-------- Given records
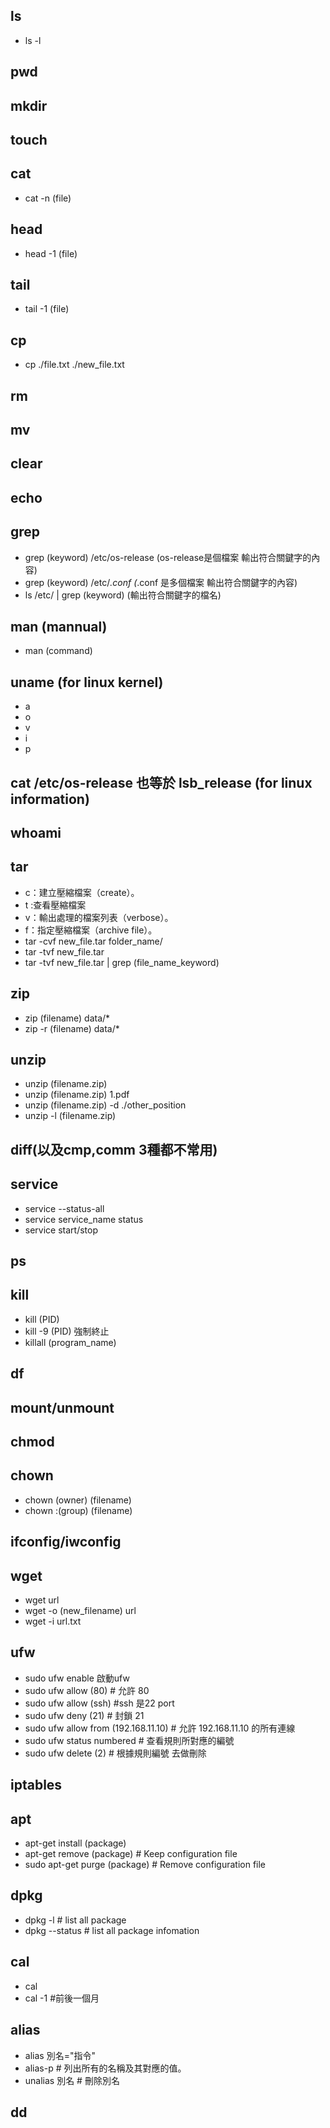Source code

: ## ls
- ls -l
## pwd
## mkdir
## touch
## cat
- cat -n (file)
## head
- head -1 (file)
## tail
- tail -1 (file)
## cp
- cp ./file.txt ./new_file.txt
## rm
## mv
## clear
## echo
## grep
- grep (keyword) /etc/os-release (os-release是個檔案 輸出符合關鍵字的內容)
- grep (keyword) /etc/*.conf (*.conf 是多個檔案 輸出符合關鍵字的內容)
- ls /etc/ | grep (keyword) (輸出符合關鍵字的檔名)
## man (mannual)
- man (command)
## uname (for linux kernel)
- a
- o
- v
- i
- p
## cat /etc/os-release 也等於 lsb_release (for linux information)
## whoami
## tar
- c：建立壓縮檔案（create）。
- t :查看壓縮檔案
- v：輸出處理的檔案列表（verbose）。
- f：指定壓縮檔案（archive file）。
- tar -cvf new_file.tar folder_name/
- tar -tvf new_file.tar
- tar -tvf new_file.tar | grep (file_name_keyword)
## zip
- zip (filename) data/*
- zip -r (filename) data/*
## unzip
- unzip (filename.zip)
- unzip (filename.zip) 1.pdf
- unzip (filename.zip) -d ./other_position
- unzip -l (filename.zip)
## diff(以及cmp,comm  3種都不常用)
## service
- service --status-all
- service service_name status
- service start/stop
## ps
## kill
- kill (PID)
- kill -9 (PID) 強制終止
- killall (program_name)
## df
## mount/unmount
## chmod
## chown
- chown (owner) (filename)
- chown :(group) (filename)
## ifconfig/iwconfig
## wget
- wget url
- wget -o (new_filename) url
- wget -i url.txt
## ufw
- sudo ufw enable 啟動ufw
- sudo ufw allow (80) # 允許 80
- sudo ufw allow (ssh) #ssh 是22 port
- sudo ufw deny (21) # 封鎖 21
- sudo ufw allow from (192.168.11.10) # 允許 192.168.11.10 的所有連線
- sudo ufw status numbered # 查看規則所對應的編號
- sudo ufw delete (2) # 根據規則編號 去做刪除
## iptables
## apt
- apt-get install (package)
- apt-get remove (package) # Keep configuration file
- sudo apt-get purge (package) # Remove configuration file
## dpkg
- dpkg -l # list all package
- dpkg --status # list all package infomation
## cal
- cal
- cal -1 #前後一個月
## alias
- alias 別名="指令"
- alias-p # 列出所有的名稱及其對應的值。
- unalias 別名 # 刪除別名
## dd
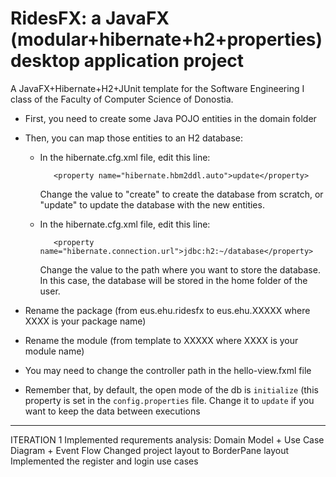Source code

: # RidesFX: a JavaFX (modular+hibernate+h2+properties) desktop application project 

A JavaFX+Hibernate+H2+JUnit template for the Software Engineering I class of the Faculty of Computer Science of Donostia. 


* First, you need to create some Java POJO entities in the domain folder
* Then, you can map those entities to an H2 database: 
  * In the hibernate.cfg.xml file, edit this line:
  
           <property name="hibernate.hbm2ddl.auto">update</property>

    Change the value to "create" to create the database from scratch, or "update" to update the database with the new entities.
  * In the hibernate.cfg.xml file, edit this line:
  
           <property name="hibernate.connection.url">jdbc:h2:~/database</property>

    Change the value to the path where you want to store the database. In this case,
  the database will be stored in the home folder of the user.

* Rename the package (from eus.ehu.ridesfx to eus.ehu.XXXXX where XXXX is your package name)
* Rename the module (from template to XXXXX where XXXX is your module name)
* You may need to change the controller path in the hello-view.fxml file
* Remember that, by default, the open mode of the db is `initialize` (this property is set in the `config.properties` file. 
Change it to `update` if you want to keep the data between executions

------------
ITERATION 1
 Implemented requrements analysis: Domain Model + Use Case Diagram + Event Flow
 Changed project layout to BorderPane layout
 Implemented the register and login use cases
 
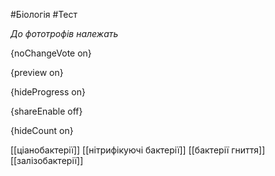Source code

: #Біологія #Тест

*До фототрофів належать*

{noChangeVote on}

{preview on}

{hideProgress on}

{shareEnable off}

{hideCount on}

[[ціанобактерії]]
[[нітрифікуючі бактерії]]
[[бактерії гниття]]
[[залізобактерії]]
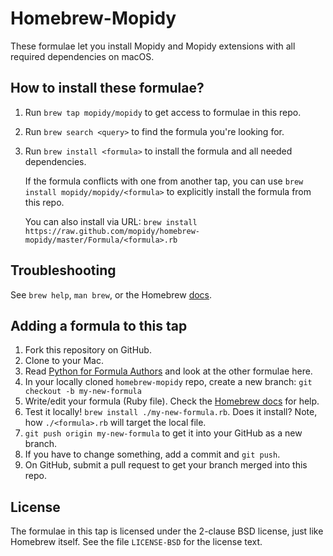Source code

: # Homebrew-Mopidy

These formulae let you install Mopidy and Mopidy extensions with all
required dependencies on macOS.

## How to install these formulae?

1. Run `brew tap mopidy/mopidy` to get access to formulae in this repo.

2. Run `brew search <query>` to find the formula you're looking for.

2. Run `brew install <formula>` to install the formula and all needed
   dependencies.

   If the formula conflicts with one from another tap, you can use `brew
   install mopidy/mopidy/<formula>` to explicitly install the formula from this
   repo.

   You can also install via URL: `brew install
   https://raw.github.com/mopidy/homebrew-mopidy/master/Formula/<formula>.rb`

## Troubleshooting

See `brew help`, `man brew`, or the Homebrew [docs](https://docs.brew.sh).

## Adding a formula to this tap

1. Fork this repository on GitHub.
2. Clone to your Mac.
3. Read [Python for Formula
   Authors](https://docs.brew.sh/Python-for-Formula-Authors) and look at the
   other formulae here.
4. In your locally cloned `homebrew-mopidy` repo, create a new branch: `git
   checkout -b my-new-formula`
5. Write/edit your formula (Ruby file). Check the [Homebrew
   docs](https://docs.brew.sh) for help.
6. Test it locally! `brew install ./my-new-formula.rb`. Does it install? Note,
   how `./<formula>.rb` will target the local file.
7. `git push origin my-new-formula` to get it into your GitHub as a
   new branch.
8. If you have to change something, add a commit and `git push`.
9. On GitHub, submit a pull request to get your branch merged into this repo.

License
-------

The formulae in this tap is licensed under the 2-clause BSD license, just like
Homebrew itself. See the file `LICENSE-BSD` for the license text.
----------------
* What this task involves:
Please print the entries exactly as they stand. Images are not part of the copy.

* Solved exercise:
Source code

: ## ls
- ls -l
## pwd
## mkdir
## touch
## cat
- cat -n (file)
## head
- head -1 (file)
## tail
- tail -1 (file)
## cp
- cp ./file.txt ./new_file.txt
## rm
## mv
## clear
## echo
## grep
- grep (keyword) /etc/os-release (os-release是個檔案 輸出符合關鍵字的內容)
- grep (keyword) /etc/*.conf (*.conf 是多個檔案 輸出符合關鍵字的內容)
- ls /etc/ | grep (keyword) (輸出符合關鍵字的檔名)
## man (mannual)
- man (command)
## uname (for linux kernel)
- a
- o
- v
- i
- p
## cat /etc/os-release 也等於 lsb_release (for linux information)
## whoami
## tar
- c：建立壓縮檔案（create）。
- t :查看壓縮檔案
- v：輸出處理的檔案列表（verbose）。
- f：指定壓縮檔案（archive file）。
- tar -cvf new_file.tar folder_name/
- tar -tvf new_file.tar
- tar -tvf new_file.tar | grep (file_name_keyword)
## zip
- zip (filename) data/*
- zip -r (filename) data/*
## unzip
- unzip (filename.zip)
- unzip (filename.zip) 1.pdf
- unzip (filename.zip) -d ./other_position
- unzip -l (filename.zip)
## diff(以及cmp,comm  3種都不常用)
## service
- service --status-all
- service service_name status
- service start/stop
## ps
## kill
- kill (PID)
- kill -9 (PID) 強制終止
- killall (program_name)
## df
## mount/unmount
## chmod
## chown
- chown (owner) (filename)
- chown :(group) (filename)
## ifconfig/iwconfig
## wget
- wget url
- wget -o (new_filename) url
- wget -i url.txt
## ufw
- sudo ufw enable 啟動ufw
- sudo ufw allow (80) # 允許 80
- sudo ufw allow (ssh) #ssh 是22 port
- sudo ufw deny (21) # 封鎖 21
- sudo ufw allow from (192.168.11.10) # 允許 192.168.11.10 的所有連線
- sudo ufw status numbered # 查看規則所對應的編號
- sudo ufw delete (2) # 根據規則編號 去做刪除
## iptables
## apt
- apt-get install (package)
- apt-get remove (package) # Keep configuration file
- sudo apt-get purge (package) # Remove configuration file
## dpkg
- dpkg -l # list all package
- dpkg --status # list all package infomation
## cal
- cal
- cal -1 #前後一個月
## alias
- alias 別名="指令"
- alias-p # 列出所有的名稱及其對應的值。
- unalias 別名 # 刪除別名
## dd
Source code

: # RidesFX: a JavaFX (modular+hibernate+h2+properties) desktop application project 

A JavaFX+Hibernate+H2+JUnit template for the Software Engineering I class of the Faculty of Computer Science of Donostia. 


* First, you need to create some Java POJO entities in the domain folder
* Then, you can map those entities to an H2 database: 
  * In the hibernate.cfg.xml file, edit this line:
  
           <property name="hibernate.hbm2ddl.auto">update</property>

    Change the value to "create" to create the database from scratch, or "update" to update the database with the new entities.
  * In the hibernate.cfg.xml file, edit this line:
  
           <property name="hibernate.connection.url">jdbc:h2:~/database</property>

    Change the value to the path where you want to store the database. In this case,
  the database will be stored in the home folder of the user.

* Rename the package (from eus.ehu.ridesfx to eus.ehu.XXXXX where XXXX is your package name)
* Rename the module (from template to XXXXX where XXXX is your module name)
* You may need to change the controller path in the hello-view.fxml file
* Remember that, by default, the open mode of the db is `initialize` (this property is set in the `config.properties` file. 
Change it to `update` if you want to keep the data between executions

------------
ITERATION 1
 Implemented requrements analysis: Domain Model + Use Case Diagram + Event Flow
 Changed project layout to BorderPane layout
 Implemented the register and login use cases
 
Source code

: #Біологія #Тест

*До фототрофів належать*

{noChangeVote on}

{preview on}

{hideProgress on}

{shareEnable off}

{hideCount on}

[[ціанобактерії]]
[[нітрифікуючі бактерії]]
[[бактерії гниття]]
[[залізобактерії]]
Source code

: # Homebrew-Mopidy

These formulae let you install Mopidy and Mopidy extensions with all
required dependencies on macOS.

## How to install these formulae?

1. Run `brew tap mopidy/mopidy` to get access to formulae in this repo.

2. Run `brew search <query>` to find the formula you're looking for.

2. Run `brew install <formula>` to install the formula and all needed
   dependencies.

   If the formula conflicts with one from another tap, you can use `brew
   install mopidy/mopidy/<formula>` to explicitly install the formula from this
   repo.

   You can also install via URL: `brew install
   https://raw.github.com/mopidy/homebrew-mopidy/master/Formula/<formula>.rb`

## Troubleshooting

See `brew help`, `man brew`, or the Homebrew [docs](https://docs.brew.sh).

## Adding a formula to this tap

1. Fork this repository on GitHub.
2. Clone to your Mac.
3. Read [Python for Formula
   Authors](https://docs.brew.sh/Python-for-Formula-Authors) and look at the
   other formulae here.
4. In your locally cloned `homebrew-mopidy` repo, create a new branch: `git
   checkout -b my-new-formula`
5. Write/edit your formula (Ruby file). Check the [Homebrew
   docs](https://docs.brew.sh) for help.
6. Test it locally! `brew install ./my-new-formula.rb`. Does it install? Note,
   how `./<formula>.rb` will target the local file.
7. `git push origin my-new-formula` to get it into your GitHub as a
   new branch.
8. If you have to change something, add a commit and `git push`.
9. On GitHub, submit a pull request to get your branch merged into this repo.

License
-------

The formulae in this tap is licensed under the 2-clause BSD license, just like
Homebrew itself. See the file `LICENSE-BSD` for the license text.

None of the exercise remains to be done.